John neglects his wife (Yvonne Mitchell as the boys’ mother, Mrs Stella Hampden) and two sons through over-involvement in his causes. The wife, on the point of divorcing her husband, finds Skillingworth knocking on their door informing them their boys are going to be expelled for fighting, an irony as the father is a pacifist. But, when they three get to the school, the boys have disappeared.
Director Philip Leacock’s 1955 British film is decent, intelligent drama with amusing comedy and a thoughtful message, adapted by Donald Ogden Stewart from Roger MacDougall’s popular stage play, a long-running hit in London’s West End.
John Mills, Alastair Sim and Yvonne Mitchell come up trumps in warm, appealing performances, and the kids are remarkable, under Leacock’s careful, expert guidance. Stewart wrote the screenplay under the pseudonym of Gilbert Holland.
Also in the cast are Colin Gordon, Marie Lohr, Nicky Edmett, Christopher Ridley, Sean Barrett, Sonia Williams, Mark Dignam, Kit Terrington, Colin Frear, Stephen Abbott, Anne Allan and John Rae.

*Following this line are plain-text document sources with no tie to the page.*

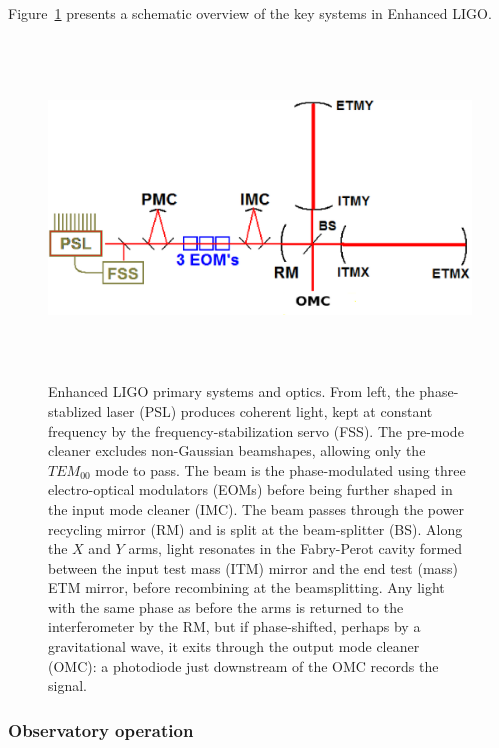 Figure~\ref{primary_eLIGO_optics} presents a schematic overview of the key systems in Enhanced LIGO.

\begin{figure}
\begin{center}
\includegraphics[height=90mm,width=148mm]{LIGODiagramnew.eps}
\caption{Enhanced LIGO primary systems and optics. From left, the phase-stablized laser (PSL) produces coherent light, kept at constant frequency by the frequency-stabilization servo (FSS). The pre-mode cleaner excludes non-Gaussian beamshapes, allowing only the $TEM_{00}$ mode to pass. The beam is the phase-modulated using three electro-optical modulators (EOMs) before being further shaped in the input mode cleaner (IMC). The beam passes through the power recycling mirror (RM) and is split at the beam-splitter (BS). Along the $X$ and $Y$ arms, light resonates in the Fabry-Perot cavity formed between the input test mass (ITM) mirror and the end test (mass) ETM mirror, before recombining at the beamsplitting. Any light with the same phase as before the arms is returned to the interferometer by the RM, but if phase-shifted, perhaps by a gravitational wave, it exits through the output mode cleaner (OMC): a photodiode just downstream of the OMC records the signal.}
\label{primary_eLIGO_optics}
\end{center}
\end{figure}

            \subsubsection{Observatory operation}
            \label{observatory_operation}

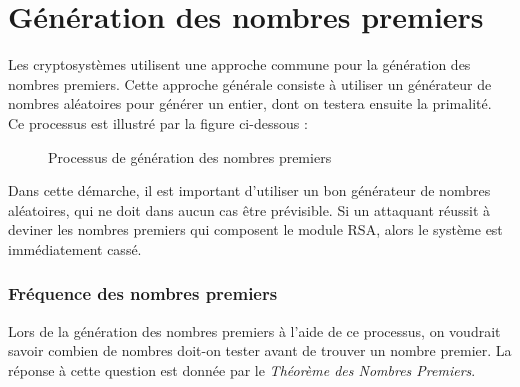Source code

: \section{Génération des nombres premiers}

	Les cryptosystèmes utilisent une approche commune pour la génération des nombres premiers. Cette approche générale consiste à utiliser un générateur de nombres aléatoires pour générer un entier, dont on testera ensuite la primalité. Ce processus est illustré par la figure ci-dessous :
	
	\begin{figure}[H]
		\begin{center}
		\end{center}
		\caption{Processus de génération des nombres premiers}\label{fig:M2}
	\end{figure}
	Dans cette démarche, il est important d'utiliser un bon générateur de nombres aléatoires, qui ne doit dans aucun cas être prévisible. Si un attaquant réussit à deviner les nombres premiers qui composent le module RSA, alors le système est immédiatement cassé.

	\subsubsection*{Fréquence des nombres premiers}
	Lors de la génération des nombres premiers à l'aide de ce processus, on voudrait savoir combien de nombres doit-on tester avant de trouver un nombre premier. La réponse à cette question est donnée par le \textit{Théorème des Nombres Premiers}.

Peter Asher, the older brother of actress Jane Asher, was a member of the Sixties singing duo Peter and Gordon [Waller], whose hit songs included a number one ‘World Without Love’, written for them by John Lennon and Paul McCartney. He is a musician, manager and record producer.
Andrew Ray died at the age of 64 in 2003 from a heart attack.